How to Make Your Commute the Most Cost-Effective

Currently, very few of us are commuting so it can be easy to simply forget about our daily journeys to and from work. Eventually, however, the COVID-19 pandemic will pass and the world will return to normal, perhaps sooner than we think. When that day finally dawns, there are going to be many of us who need to readjust to the horrors of the daily commute so it’s probably worth thinking now about ways in which you can make that journey less stressful and (even more importantly) more cost-effective.

So, what methods might you want to consider when the lockdown lifts and you start considering a more cost-effective and healthy route to work?


The good old fashioned one foot in front of the other approach. You might be surprised just how fast you can walk to and from work if you put your mind to it. This is particularly true if you live in a heavily congested city such as London, where the average car journey is often longer than the average walk. Start by simply planning your daily route on Google Maps and check how long it will take you to walk it. If it’s less or even only slightly longer than your usual route then why not switch it up and save yourself some money and give yourself a workout?


If the walk is simply too far then the other obvious free option is to cycle to work. Many majors cities have taken steps in recent years to make cycling a more practical solution and there is something quite liberating about cycling to work. Note, however, that you’ll want to take all the necessary safety precautions and you’ll also need to secure somewhere to store your bike when you get to the office.
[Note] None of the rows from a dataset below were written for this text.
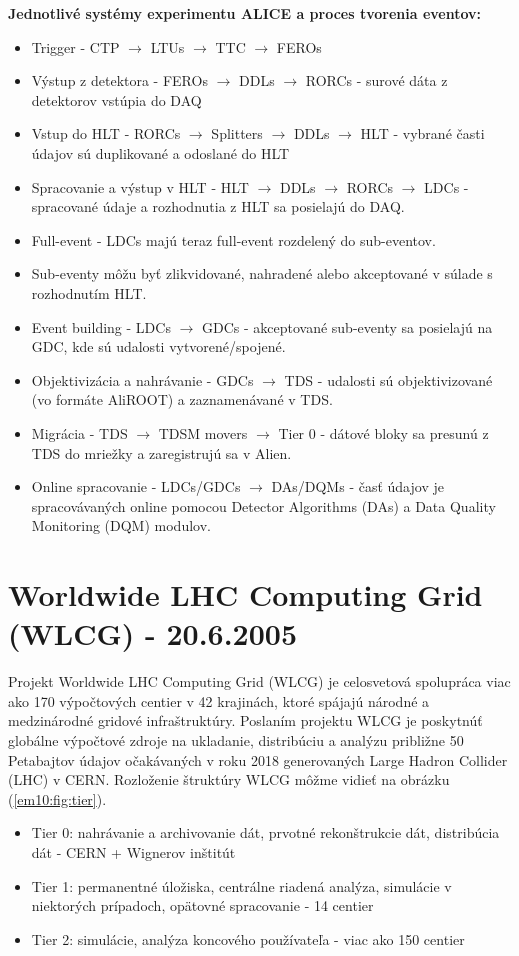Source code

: \documentclass[../../main.tex]{subfiles}
\begin{document}
\textbf{Jednotlivé systémy experimentu ALICE a proces tvorenia eventov:}
\begin{itemize}
\item Trigger - CTP $\rightarrow$ LTUs $\rightarrow$ TTC $\rightarrow$ FEROs
\item Výstup z detektora - FEROs $\rightarrow$ DDLs $\rightarrow$ RORCs - surové dáta z detektorov vstúpia do DAQ
\item Vstup do HLT - RORCs $\rightarrow$ Splitters $\rightarrow$ DDLs $\rightarrow$ HLT - vybrané časti údajov sú duplikované a odoslané do HLT
\item Spracovanie a výstup v HLT - HLT $\rightarrow$ DDLs $\rightarrow$ RORCs $\rightarrow$ LDCs - spracované údaje a rozhodnutia z HLT sa posielajú do DAQ.
\item Full-event - LDCs majú teraz full-event rozdelený do sub-eventov.
\item Sub-eventy môžu byť zlikvidované, nahradené alebo akceptované v súlade s rozhodnutím HLT.
\item Event building - LDCs $\rightarrow$ GDCs - akceptované sub-eventy sa posielajú na GDC, kde sú udalosti vytvorené/spojené.
\item Objektivizácia a nahrávanie - GDCs $\rightarrow$ TDS - udalosti sú objektivizované (vo formáte AliROOT) a zaznamenávané v TDS.
\item Migrácia - TDS $\rightarrow$ TDSM movers $\rightarrow$ Tier 0 - dátové bloky sa presunú z TDS do mriežky a zaregistrujú sa v Alien.
\item Online spracovanie - LDCs/GDCs $\rightarrow$ DAs/DQMs - časť údajov je spracovávaných online pomocou Detector Algorithms (DAs) a Data Quality Monitoring (DQM) modulov.
\end{itemize}

\section{Worldwide LHC Computing Grid (WLCG) - 20.6.2005}
Projekt Worldwide LHC Computing Grid (WLCG) je celosvetová spolupráca viac ako 170 výpočtových centier v 42 krajinách, ktoré spájajú národné a medzinárodné gridové infraštruktúry. Poslaním projektu WLCG je poskytnúť globálne výpočtové zdroje na ukladanie, distribúciu a analýzu približne 50 Petabajtov údajov očakávaných v roku 2018 generovaných Large Hadron Collider (LHC) v CERN. Rozloženie štruktúry WLCG môžme vidieť na obrázku (\ref{em10:fig:tier}).

\begin{itemize}
\item Tier 0: nahrávanie a archivovanie dát, prvotné rekonštrukcie dát, distribúcia dát - CERN + Wignerov inštitút
\item Tier 1: permanentné úložiska, centrálne riadená analýza, simulácie v niektorých prípadoch, opätovné spracovanie - 14 centier
\item Tier 2: simulácie, analýza koncového používateľa - viac ako 150 centier
\end{itemize}
\end{document}
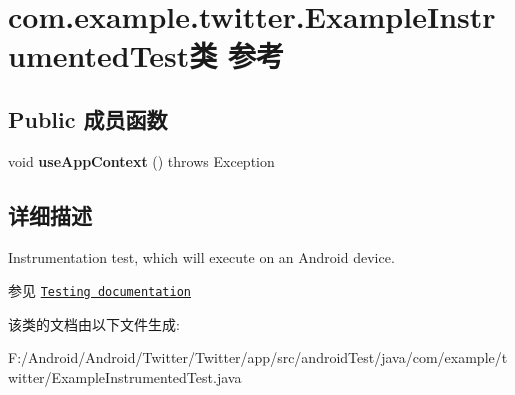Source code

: \hypertarget{classcom_1_1example_1_1twitter_1_1_example_instrumented_test}{}\section{com.\+example.\+twitter.\+Example\+Instrumented\+Test类 参考}
\label{classcom_1_1example_1_1twitter_1_1_example_instrumented_test}
\subsection*{Public 成员函数}
\begin{DoxyCompactItemize}
\item 
\mbox{\label{classcom_1_1example_1_1twitter_1_1_example_instrumented_test_a7a7453a00429c19e6526394bfa11f701}} 
void {\bfseries use\+App\+Context} ()  throws Exception 
\end{DoxyCompactItemize}


\subsection{详细描述}
Instrumentation test, which will execute on an Android device.

\begin{DoxySeeAlso}{参见}
\href{http://d.android.com/tools/testing}{\tt Testing documentation} 
\end{DoxySeeAlso}


该类的文档由以下文件生成\+:\begin{DoxyCompactItemize}
\item 
F\+:/\+Android/\+Android/\+Twitter/\+Twitter/app/src/android\+Test/java/com/example/twitter/Example\+Instrumented\+Test.\+java\end{DoxyCompactItemize}
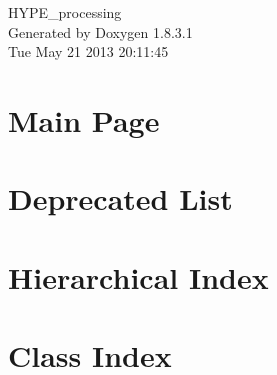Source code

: \documentclass{book}
\begin{document}
\hypersetup{pageanchor=false,citecolor=blue}
\begin{titlepage}
\vspace*{7cm}
\begin{center}
{\Large H\-Y\-P\-E\-\_\-processing }\\
\vspace*{1cm}
{\large Generated by Doxygen 1.8.3.1}\\
\vspace*{0.5cm}
{\small Tue May 21 2013 20:11:45}\\
\end{center}
\end{titlepage}
\clearemptydoublepage
{}
\tableofcontents
\clearemptydoublepage
{}
\hypersetup{pageanchor=true,citecolor=blue}
\chapter{Main Page}
\label{index}\hypertarget{index}{}
\chapter{Deprecated List}
\label{deprecated}
\hypertarget{deprecated}{}

\chapter{Hierarchical Index}

\chapter{Class Index}

\end{document}
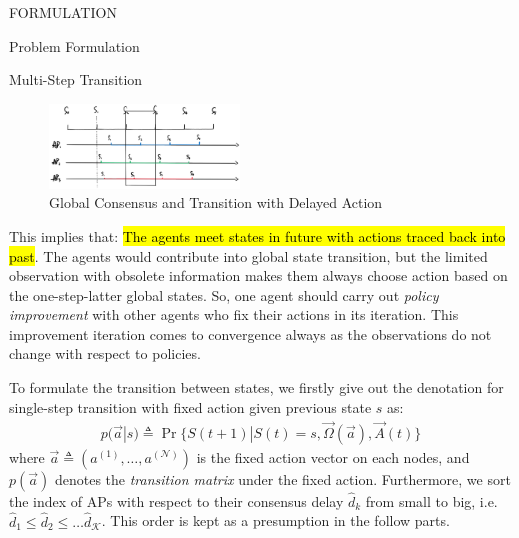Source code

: \documentclass[10pt, conference, letterpaper]{IEEEtran}
\begin{document}
\begin{section}{FORMULATION}
\begin{subsection}{Problem Formulation}
\begin{subsubsection}{Multi-Step Transition}
                \begin{figure}[h]
                    \centering
                    \includegraphics[width=0.45\textwidth]{broadcast-trans.png}
                    \caption{Global Consensus and Transition with Delayed Action}
                    \label{fig:br-trans}
                \end{figure}

                This implies that: \hl{The agents meet states in future with actions traced back into past}. The agents would contribute into global state transition, but the limited observation with obsolete information makes them always choose action based on the one-step-latter global states. So, one agent should carry out \emph{policy improvement} with other agents who fix their actions in its iteration. This improvement iteration comes to convergence always as the observations do not change with respect to policies.

                To formulate the transition between states, we firstly give out the denotation for single-step transition with fixed action given previous state $s$ as:
                \begin{align}
                    p(\vec{a}|s) \triangleq \Pr\{ S(t+1)|S(t)=s, \vec{\Omega}(\vec{a}),\vec{A}(t) \}
                \end{align}
                where $\vec{a} \triangleq (a^{(1)}, \dots, a^{(\mathcal{N})})$ is the fixed action vector on each nodes, and $p(\vec{a})$ denotes the \emph{transition matrix} under the fixed action. Furthermore, we sort the index of APs with respect to their consensus delay $\hat{d}_k$ from small to big, i.e. $\hat{d}_1 \leq \hat{d}_2 \leq \dots \hat{d}_{\mathcal{K}}$. This order is kept as a presumption in the follow parts.


\end{subsubsection}
\end{subsection}
\end{section}
\end{document}

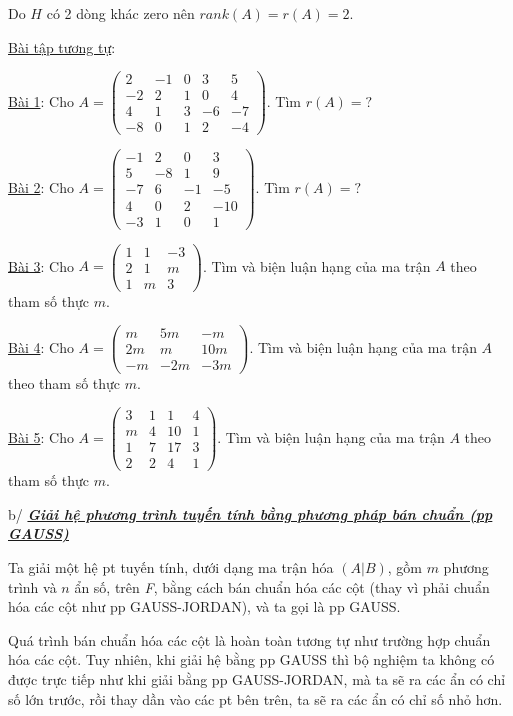 \documentclass[12pt,a4paper]{article} \usepackage[utf8]{inputenc} \usepackage[T5]{fontenc} \usepackage[vietnamese]{babel} \usepackage{amsmath, amssymb, amsfonts} \usepackage{ulem}
\begin{document}
Do $H$ có 2 dòng khác zero nên $rank(A) = r(A) = 2$.

\ul{Bài tập tương tự}:

\ul{Bài 1}: Cho
$A = \begin{pmatrix} 2 & -1 & 0 & 3 & 5 \\ -2 & 2 & 1 & 0 & 4 \\ 4 & 1 & 3 & -6 & -7 \\ -8 & 0 & 1 & 2 & -4 \end{pmatrix}$. Tìm
$r(A) = ?$

\ul{Bài 2}: Cho
$A = \begin{pmatrix} -1 & 2 & 0 & 3 \\ 5 & -8 & 1 & 9 \\ -7 & 6 & -1 & -5 \\ 4 & 0 & 2 & -10 \\ -3 & 1 & 0 & 1 \end{pmatrix}$. Tìm
$r(A) = ?$

\ul{Bài 3}: Cho
$A = \begin{pmatrix} 1 & 1 & -3 \\ 2 & 1 & m \\ 1 & m & 3 \end{pmatrix}$. Tìm và biện
luận hạng của ma trận $A$ theo tham số thực $m$.

\ul{Bài 4}: Cho
$A = \begin{pmatrix} m & 5m & -m \\ 2m & m & 10m \\ -m & -2m & -3m \end{pmatrix}$. Tìm và biện
luận hạng của ma trận $A$ theo tham số thực $m$.

\ul{Bài 5}: Cho
$A = \begin{pmatrix} 3 & 1 & 1 & 4 \\ m & 4 & 10 & 1 \\ 1 & 7 & 17 & 3 \\ 2 & 2 & 4 & 1 \end{pmatrix}$. Tìm và biện
luận hạng của ma trận $A$ theo tham số thực $m$.

b/ \emph{\textbf{\ul{Giải hệ phương trình tuyến tính bằng phương pháp
bán chuẩn (pp GAUSS)}}}

Ta giải một hệ pt tuyến tính, dưới dạng ma trận hóa $(A|B)$, gồm $m$ phương trình và $n$ ẩn số, trên \emph{F}, bằng cách bán chuẩn hóa các cột (thay vì phải chuẩn hóa các cột như pp GAUSS-JORDAN), và ta gọi là pp GAUSS.

Quá trình bán chuẩn hóa các cột là hoàn toàn tương tự như trường hợp chuẩn hóa các cột. Tuy nhiên, khi giải hệ bằng pp GAUSS thì bộ nghiệm ta không có được trực tiếp như khi giải bằng pp GAUSS-JORDAN, mà ta sẽ ra các ẩn có chỉ số lớn trước, rồi thay dần vào các pt bên trên, ta sẽ ra các ẩn có chỉ số nhỏ hơn.
\end{document}
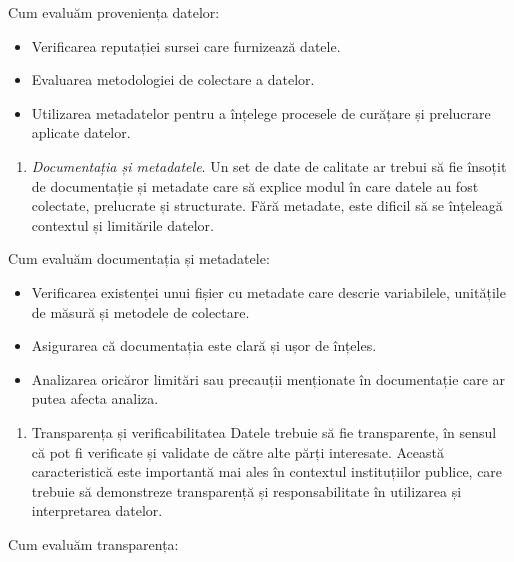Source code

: \documentclass[
  11pt,
  b5paper,
  nottoc]{book}
\providecommand{\tightlist}{%
  \setlength{\itemsep}{0pt}\setlength{\parskip}{0pt}}\usepackage{longtable,booktabs,array}
\begin{document}
Cum evaluăm proveniența datelor:

\begin{itemize}
\tightlist
\item
  Verificarea reputației sursei care furnizează datele.\\
\item
  Evaluarea metodologiei de colectare a datelor.\\
\item
  Utilizarea metadatelor pentru a înțelege procesele de curățare și
  prelucrare aplicate datelor.
\end{itemize}

\begin{enumerate}
\def\labelenumi{\arabic{enumi}.}
\setcounter{enumi}{1}
\tightlist
\item
  \emph{Documentația și metadatele}. Un set de date de calitate ar
  trebui să fie însoțit de documentație și metadate care să explice
  modul în care datele au fost colectate, prelucrate și structurate.
  Fără metadate, este dificil să se înțeleagă contextul și limitările
  datelor.
\end{enumerate}

Cum evaluăm documentația și metadatele:

\begin{itemize}
\tightlist
\item
  Verificarea existenței unui fișier cu metadate care descrie
  variabilele, unitățile de măsură și metodele de colectare.\\
\item
  Asigurarea că documentația este clară și ușor de înțeles.\\
\item
  Analizarea oricăror limitări sau precauții menționate în documentație
  care ar putea afecta analiza.
\end{itemize}

\begin{enumerate}
\def\labelenumi{\arabic{enumi}.}
\setcounter{enumi}{2}
\tightlist
\item
  Transparența și verificabilitatea Datele trebuie să fie transparente,
  în sensul că pot fi verificate și validate de către alte părți
  interesate. Această caracteristică este importantă mai ales în
  contextul instituțiilor publice, care trebuie să demonstreze
  transparență și responsabilitate în utilizarea și interpretarea
  datelor.
\end{enumerate}

Cum evaluăm transparența:
\end{document}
Commuters at a train station


If you live in a city like London or Paris then chances are you probably take the tube or metro to work every morning. However, even if you live in the suburbs, there are regular trains to Highbury and Islington running all the time from all London zones, for example. So, just because you’re not living right in the centre of the city that doesn’t mean you have to go through the expense and the misery of driving to work every day.

Of course, if worse comes to worst and none of the above options appeals to you then you could always take the opportunity to convince your boss to allow you to work from home. It’s an option that will undoubtedly become more popular now that we’ve all realised just how easy it is to communicate now via video conferencing and social media.

Indeed, we might eventually live in a world where the daily commute isn’t necessary at-all. And wouldn’t that be something?